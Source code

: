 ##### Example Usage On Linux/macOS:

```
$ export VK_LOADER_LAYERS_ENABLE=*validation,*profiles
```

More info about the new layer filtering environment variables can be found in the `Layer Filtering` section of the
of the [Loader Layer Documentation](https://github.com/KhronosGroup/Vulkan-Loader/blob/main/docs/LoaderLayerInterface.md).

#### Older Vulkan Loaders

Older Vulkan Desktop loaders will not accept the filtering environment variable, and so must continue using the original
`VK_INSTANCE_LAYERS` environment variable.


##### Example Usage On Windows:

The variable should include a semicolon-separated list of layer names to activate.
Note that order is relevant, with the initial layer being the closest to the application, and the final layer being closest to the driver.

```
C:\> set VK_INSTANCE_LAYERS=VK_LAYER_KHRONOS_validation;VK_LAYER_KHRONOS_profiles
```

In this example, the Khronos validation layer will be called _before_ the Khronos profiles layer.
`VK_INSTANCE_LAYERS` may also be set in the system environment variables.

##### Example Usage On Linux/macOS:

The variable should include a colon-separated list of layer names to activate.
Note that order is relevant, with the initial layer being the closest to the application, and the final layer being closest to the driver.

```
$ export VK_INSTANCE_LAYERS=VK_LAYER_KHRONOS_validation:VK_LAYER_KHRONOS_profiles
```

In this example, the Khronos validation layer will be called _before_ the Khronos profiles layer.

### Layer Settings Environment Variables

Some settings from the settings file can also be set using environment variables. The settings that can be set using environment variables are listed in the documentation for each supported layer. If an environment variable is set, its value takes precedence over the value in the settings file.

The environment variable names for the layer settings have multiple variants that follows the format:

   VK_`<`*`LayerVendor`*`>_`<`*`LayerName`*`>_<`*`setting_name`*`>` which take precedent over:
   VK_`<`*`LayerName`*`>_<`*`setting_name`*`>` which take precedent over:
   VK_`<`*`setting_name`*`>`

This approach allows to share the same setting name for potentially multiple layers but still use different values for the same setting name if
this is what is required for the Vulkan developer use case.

□ □ □

Problem to work on:
If a line of the material contains the string "include", count it; give only the total.

Result of the exercise:
2